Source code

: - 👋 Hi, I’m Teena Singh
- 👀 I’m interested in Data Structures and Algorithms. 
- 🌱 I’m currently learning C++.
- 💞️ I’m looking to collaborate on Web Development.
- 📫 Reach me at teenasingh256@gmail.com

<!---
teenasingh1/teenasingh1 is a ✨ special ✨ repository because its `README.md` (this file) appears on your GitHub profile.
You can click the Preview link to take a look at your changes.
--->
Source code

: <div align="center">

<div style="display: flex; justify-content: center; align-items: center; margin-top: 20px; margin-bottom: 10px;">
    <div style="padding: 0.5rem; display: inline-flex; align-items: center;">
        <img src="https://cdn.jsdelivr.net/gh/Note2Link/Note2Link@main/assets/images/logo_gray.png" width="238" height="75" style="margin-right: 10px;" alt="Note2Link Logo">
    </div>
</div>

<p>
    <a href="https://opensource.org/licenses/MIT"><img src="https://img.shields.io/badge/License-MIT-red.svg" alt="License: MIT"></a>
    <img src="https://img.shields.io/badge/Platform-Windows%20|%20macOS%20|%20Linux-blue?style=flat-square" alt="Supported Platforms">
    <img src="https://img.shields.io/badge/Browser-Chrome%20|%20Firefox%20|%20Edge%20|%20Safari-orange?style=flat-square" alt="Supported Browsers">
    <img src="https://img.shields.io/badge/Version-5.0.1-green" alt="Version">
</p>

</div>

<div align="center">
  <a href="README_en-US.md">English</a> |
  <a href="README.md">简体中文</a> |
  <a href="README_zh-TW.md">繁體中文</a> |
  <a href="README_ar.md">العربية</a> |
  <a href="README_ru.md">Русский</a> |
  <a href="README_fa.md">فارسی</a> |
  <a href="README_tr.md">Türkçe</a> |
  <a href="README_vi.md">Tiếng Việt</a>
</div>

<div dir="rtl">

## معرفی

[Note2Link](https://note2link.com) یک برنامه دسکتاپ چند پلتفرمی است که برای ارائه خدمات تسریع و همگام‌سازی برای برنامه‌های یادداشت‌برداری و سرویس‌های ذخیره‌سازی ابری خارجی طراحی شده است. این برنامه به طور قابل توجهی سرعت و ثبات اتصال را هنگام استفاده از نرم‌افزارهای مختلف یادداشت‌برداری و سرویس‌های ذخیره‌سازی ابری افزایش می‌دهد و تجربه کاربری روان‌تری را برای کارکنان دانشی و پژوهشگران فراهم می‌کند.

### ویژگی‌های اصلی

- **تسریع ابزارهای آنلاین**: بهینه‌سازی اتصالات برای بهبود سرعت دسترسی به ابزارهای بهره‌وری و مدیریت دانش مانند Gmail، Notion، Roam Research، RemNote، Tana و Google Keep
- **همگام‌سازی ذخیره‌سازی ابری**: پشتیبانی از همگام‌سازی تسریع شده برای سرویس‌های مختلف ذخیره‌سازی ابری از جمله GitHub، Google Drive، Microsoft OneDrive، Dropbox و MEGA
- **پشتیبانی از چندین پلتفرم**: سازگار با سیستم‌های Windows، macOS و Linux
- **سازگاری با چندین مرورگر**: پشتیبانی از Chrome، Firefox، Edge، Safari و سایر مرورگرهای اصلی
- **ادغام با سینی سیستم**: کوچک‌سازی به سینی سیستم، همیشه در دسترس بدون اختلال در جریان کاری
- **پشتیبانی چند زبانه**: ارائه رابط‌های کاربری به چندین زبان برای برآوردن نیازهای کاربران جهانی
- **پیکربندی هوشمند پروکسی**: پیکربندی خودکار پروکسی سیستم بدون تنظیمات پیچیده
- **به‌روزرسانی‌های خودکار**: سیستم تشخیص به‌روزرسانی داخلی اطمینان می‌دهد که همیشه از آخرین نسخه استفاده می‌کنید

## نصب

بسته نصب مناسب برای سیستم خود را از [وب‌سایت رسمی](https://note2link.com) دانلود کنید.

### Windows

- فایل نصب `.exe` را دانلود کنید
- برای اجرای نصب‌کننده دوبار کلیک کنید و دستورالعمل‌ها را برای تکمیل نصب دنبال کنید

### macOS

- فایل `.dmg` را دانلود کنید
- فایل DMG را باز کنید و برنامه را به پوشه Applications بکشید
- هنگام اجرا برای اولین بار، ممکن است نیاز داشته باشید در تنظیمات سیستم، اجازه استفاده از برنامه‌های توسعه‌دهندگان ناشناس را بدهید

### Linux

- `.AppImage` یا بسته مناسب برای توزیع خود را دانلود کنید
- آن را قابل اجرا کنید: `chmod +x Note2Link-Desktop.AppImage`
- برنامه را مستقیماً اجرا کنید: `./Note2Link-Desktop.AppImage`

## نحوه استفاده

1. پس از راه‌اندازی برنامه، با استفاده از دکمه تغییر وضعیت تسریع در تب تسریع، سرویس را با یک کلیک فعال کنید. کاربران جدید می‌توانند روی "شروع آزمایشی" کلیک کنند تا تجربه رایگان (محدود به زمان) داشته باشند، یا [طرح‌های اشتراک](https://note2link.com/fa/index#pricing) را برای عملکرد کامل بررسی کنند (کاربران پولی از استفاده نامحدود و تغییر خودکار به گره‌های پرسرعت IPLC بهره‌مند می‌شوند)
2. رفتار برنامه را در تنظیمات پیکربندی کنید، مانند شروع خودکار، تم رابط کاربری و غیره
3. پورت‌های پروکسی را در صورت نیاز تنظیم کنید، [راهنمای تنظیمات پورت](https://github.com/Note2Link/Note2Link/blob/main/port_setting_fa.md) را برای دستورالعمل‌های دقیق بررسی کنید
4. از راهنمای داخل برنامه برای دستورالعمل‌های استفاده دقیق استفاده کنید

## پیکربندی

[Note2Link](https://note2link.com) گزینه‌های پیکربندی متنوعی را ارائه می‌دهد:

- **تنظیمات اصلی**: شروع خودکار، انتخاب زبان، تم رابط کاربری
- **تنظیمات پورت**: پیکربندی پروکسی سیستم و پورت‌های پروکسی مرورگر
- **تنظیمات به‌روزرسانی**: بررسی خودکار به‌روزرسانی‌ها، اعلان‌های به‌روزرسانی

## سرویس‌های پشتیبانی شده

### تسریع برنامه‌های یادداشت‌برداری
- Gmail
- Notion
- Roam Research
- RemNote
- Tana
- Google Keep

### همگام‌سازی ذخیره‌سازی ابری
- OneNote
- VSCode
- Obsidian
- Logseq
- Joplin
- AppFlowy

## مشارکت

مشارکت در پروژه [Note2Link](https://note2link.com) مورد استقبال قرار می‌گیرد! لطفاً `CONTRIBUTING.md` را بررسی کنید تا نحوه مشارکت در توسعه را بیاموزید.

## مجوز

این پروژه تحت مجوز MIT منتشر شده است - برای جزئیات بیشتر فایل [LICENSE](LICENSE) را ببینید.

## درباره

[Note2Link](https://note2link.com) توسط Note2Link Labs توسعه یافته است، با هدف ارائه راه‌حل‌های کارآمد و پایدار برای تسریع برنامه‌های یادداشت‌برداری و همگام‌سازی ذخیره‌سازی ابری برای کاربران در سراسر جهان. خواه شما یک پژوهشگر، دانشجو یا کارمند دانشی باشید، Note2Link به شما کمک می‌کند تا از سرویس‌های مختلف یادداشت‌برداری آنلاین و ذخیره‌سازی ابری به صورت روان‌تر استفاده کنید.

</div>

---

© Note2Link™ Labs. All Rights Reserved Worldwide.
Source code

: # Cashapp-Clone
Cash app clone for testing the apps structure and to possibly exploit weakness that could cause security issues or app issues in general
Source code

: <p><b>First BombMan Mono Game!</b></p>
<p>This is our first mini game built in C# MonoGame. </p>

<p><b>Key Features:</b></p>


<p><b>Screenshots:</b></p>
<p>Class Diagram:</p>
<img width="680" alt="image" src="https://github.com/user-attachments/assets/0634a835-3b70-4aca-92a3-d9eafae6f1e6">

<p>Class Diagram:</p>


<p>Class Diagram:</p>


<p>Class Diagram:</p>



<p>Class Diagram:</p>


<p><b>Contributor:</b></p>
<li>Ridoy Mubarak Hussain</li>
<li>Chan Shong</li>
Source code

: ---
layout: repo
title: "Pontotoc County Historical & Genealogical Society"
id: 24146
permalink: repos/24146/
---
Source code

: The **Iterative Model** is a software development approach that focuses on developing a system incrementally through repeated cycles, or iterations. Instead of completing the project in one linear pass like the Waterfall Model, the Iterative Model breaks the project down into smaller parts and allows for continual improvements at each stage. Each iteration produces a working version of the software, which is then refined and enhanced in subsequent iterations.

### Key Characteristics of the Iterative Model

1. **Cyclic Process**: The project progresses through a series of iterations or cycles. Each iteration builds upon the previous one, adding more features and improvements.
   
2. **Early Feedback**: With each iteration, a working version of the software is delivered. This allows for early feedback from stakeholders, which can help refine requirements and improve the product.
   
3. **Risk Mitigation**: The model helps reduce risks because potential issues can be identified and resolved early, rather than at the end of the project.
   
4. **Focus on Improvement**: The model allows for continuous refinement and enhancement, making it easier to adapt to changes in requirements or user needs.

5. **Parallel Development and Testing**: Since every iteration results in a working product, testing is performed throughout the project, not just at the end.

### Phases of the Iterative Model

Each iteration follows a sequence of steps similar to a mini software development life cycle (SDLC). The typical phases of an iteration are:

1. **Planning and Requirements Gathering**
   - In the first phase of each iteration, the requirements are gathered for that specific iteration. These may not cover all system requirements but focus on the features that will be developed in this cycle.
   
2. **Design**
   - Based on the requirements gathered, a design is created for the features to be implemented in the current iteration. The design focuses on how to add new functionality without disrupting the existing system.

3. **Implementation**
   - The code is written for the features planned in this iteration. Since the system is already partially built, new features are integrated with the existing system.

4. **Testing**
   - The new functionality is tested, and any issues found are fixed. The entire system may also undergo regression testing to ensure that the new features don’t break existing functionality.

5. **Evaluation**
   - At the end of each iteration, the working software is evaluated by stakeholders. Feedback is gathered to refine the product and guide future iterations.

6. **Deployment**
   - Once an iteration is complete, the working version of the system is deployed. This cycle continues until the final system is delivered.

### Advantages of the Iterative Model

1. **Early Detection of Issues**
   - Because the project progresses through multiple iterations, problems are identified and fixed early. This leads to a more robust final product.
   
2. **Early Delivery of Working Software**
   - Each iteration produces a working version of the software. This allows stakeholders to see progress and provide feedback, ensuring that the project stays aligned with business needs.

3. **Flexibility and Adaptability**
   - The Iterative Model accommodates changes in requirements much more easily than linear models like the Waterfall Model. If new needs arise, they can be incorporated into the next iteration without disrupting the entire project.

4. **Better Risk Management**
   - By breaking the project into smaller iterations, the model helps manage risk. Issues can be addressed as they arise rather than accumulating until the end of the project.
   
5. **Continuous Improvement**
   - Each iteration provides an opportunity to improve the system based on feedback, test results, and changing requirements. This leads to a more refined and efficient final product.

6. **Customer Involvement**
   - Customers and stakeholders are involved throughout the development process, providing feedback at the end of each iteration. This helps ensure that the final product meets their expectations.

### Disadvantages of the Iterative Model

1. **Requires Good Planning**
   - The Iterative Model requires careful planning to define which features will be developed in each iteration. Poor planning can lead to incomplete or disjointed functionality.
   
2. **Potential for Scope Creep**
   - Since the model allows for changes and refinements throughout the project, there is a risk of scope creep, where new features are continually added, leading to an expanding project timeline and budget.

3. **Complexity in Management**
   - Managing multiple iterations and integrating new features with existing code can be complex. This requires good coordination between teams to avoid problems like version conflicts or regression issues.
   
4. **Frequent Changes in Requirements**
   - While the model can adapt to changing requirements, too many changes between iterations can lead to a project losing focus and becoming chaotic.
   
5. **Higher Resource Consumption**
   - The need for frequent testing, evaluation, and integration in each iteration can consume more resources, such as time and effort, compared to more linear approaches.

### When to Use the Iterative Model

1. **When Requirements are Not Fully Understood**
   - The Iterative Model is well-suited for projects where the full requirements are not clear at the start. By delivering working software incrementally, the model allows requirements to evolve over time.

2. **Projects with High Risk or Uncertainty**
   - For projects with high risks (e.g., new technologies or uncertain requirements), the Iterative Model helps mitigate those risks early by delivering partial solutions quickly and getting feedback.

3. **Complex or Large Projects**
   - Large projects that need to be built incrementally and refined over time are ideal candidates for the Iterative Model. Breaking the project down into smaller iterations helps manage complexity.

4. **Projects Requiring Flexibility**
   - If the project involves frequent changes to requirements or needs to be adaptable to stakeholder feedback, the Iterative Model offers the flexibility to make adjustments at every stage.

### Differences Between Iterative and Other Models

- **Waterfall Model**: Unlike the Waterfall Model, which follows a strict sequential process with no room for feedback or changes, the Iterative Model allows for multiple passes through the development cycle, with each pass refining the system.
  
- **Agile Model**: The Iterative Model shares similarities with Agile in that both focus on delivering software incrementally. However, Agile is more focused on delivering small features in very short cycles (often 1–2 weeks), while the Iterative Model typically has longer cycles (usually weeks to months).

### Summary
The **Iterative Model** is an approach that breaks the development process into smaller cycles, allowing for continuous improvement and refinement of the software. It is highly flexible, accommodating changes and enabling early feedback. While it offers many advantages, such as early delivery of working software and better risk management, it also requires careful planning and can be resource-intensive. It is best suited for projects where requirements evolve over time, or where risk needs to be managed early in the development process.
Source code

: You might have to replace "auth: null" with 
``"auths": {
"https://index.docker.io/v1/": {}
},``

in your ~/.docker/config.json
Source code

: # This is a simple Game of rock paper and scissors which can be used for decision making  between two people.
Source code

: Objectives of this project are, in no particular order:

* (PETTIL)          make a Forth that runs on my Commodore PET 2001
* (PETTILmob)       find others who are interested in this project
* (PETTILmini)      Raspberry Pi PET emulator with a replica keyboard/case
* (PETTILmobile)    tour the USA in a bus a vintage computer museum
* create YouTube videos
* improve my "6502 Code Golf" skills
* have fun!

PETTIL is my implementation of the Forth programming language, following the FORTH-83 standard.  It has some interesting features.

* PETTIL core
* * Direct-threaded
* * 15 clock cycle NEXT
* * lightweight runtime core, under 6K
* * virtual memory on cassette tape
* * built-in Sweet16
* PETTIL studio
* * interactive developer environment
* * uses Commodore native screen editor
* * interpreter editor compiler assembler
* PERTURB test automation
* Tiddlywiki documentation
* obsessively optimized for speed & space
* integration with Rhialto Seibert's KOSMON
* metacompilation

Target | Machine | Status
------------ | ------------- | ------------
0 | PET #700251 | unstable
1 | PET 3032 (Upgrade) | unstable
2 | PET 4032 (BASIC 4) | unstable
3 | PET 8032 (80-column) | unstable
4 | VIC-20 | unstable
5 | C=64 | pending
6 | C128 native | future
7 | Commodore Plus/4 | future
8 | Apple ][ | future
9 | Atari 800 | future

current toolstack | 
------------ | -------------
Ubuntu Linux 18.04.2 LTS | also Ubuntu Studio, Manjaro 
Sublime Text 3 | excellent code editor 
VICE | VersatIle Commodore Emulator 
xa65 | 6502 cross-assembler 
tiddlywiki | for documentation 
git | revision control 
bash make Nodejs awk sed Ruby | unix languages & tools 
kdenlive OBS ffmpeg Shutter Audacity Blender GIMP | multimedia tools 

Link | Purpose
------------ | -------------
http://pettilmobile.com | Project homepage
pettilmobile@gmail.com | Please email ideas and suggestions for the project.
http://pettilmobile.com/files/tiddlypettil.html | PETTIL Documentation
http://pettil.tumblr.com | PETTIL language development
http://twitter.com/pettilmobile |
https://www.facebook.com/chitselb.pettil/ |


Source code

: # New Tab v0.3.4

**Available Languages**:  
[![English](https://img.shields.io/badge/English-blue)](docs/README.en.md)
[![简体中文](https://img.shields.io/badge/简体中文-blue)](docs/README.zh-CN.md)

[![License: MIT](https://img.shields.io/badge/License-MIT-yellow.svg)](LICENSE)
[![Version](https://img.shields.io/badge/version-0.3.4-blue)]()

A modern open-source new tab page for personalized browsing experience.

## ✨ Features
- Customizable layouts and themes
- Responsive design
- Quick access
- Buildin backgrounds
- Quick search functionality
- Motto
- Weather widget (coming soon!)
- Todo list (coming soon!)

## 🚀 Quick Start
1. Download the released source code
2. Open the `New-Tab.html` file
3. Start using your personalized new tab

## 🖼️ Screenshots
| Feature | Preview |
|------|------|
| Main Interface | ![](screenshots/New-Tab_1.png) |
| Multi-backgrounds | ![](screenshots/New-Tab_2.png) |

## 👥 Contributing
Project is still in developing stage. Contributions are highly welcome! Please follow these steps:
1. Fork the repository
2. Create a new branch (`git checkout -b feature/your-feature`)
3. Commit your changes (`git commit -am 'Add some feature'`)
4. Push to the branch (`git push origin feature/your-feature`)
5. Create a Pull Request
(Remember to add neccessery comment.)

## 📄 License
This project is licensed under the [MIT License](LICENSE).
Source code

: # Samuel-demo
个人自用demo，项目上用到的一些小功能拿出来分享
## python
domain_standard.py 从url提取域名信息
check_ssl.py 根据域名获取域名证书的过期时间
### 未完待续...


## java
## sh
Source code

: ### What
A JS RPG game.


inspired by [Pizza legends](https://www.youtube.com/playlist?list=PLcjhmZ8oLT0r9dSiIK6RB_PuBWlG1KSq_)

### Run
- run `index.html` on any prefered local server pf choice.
-------------------------
§ Task instructions: All that is needed is the exact run of lines above from the line containing "2. رفتار برنامه" through the line containing "- **تنظیمات اصلی**: شروع", both of them included.

§ Output for this exercise:
2. رفتار برنامه را در تنظیمات پیکربندی کنید، مانند شروع خودکار، تم رابط کاربری و غیره
3. پورت‌های پروکسی را در صورت نیاز تنظیم کنید، [راهنمای تنظیمات پورت](https://github.com/Note2Link/Note2Link/blob/main/port_setting_fa.md) را برای دستورالعمل‌های دقیق بررسی کنید
4. از راهنمای داخل برنامه برای دستورالعمل‌های استفاده دقیق استفاده کنید

## پیکربندی

[Note2Link](https://note2link.com) گزینه‌های پیکربندی متنوعی را ارائه می‌دهد:

- **تنظیمات اصلی**: شروع خودکار، انتخاب زبان، تم رابط کاربری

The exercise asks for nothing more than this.